Download or read book Microscopie illumination structur e et optique adaptative pour l imagerie de fluorescence 3D dynamique written by Pierre Vermeulen and published by . This book was released on 2012 with total page pages. Available in PDF, EPUB and Kindle. Book excerpt: Les récentes avancées en microscopie de fluorescence (augmentation de résolution spatiale, correction des aberrations induites par l'échantillon...) ouvrent de nombreuses perspectives en imagerie biologique. Mais pour que ces techniques se répandent, il est nécessaire de réduire les contraintes qu'elles imposent sur la préparation des échantillons, sur les sondes fluorescentes, sur la complexité de mise en oeuvre ou la cadence d'acquisition. Pendant ma thèse, j'ai travaillé sur le développement et l'amélioration de quelques-unes de ces techniques. Dans un premier temps, deux systèmes d'illumination structurée ont été réalisés dans le but d'accélérer la cadence de réalisation de coupes optiques pour l'observation d'échantillons épais vivants. Une deuxième partie de mon travail a concerné la mise en place d'une nouvelle approche de reconstruction en illumination structurée afin de dépasser la limite de résolution imposée par le microscope.
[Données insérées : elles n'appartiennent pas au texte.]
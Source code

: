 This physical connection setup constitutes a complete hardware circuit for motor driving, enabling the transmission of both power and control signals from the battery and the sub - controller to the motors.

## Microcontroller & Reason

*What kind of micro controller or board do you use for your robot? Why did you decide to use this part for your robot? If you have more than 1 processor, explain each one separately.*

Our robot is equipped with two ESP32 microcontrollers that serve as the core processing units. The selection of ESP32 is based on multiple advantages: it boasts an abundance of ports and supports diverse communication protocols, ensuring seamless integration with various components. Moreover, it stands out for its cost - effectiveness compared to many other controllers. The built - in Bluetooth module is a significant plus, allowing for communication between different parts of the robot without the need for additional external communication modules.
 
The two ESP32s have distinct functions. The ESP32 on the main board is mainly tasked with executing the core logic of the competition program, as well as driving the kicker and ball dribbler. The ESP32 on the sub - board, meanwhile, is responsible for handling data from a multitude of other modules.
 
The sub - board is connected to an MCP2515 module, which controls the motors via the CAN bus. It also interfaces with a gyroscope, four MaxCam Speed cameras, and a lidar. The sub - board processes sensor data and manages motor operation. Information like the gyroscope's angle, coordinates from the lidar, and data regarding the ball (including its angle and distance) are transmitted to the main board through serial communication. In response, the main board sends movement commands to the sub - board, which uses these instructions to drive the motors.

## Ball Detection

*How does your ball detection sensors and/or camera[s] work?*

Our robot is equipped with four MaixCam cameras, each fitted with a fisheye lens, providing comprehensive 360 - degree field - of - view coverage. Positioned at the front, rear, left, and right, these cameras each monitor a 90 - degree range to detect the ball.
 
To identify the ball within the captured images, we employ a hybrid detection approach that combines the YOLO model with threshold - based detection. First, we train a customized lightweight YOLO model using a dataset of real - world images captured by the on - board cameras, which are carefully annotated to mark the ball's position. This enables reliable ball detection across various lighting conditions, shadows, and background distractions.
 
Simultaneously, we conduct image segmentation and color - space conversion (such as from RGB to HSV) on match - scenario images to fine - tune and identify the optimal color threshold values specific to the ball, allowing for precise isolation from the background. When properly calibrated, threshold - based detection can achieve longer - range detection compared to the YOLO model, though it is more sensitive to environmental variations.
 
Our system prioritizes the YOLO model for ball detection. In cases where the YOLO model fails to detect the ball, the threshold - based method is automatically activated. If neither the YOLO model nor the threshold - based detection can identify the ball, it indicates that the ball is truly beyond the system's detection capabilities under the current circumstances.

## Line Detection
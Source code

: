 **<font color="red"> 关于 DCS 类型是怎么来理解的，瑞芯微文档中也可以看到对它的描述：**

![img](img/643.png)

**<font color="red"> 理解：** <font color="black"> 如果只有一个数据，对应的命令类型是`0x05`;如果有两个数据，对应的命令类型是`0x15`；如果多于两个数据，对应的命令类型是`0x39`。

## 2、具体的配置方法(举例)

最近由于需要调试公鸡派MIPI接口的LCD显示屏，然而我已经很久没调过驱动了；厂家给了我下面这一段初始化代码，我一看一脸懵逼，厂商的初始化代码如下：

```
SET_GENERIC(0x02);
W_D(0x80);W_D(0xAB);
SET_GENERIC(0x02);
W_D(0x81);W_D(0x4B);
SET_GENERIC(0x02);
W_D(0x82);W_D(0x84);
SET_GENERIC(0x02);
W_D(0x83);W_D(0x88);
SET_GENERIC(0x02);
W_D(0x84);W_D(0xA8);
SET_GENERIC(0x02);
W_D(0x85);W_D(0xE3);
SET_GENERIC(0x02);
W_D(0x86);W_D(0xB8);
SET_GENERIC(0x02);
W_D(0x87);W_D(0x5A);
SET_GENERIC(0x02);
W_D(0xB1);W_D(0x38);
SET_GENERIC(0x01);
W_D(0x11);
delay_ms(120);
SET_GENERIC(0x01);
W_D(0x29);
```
Cet outil permet de réduire le nombre d'images requises pour la reconstruction d'une image super-résolue, ce qui ouvre la voie à une augmentation de la cadence de réalisation de ces images. Un montage d'optique adaptative a également été développé afin de corriger les aberrations introduites par les échantillons épais, permettant une amélioration des capacités d'imagerie en profondeur. L'accent a été mis sur la protection de l'échantillon, grâce à l'utilisation de billes fluorescentes pour déterminer la correction à appliquer sans illuminer l'échantillon. Enfin, un instrument de mesure du rendement quantique de fluorescence dédié à la caractérisation de fluorophores infrarouges a été mis en oeuvre afin de pallier les limitations des méthodes de mesure classiques dans le proche infrarouge

Download or read book Microscopie par diffusion coh rente Raman CARS written by Nadia Djaker-Oudjhara and published by . This book was released on 2006 with total page 149 pages. Available in PDF, EPUB and Kindle. Book excerpt: La microscopie par diffusion Raman Cohérente Anti-Stokes (CARS) est une méthode récente d'imagerie dont le contraste provient des vibrations moléculaires intrinsèques d'une liaison ou d'un ensemble de liaisons chimiques. Cette technique présente l'avantage de s'affranchir de tout marqueur fluorescent qui peut être toxique pour un organisme biologique vivant. Elle permet aussi d'avoir une très grande sensibilité et une forte resolution spatiale, comparable à celle de la microscopie confocale. Le travail de cette thèse, concerne la réalisation d'un microscope CARS, et sa mise en application à différents domaine de l'imagerie bio-médicale. Des études ont été menées démontrant les potentialités de cet outil, ainsi que sa caractérisation dans le domaine spatiale et spectral.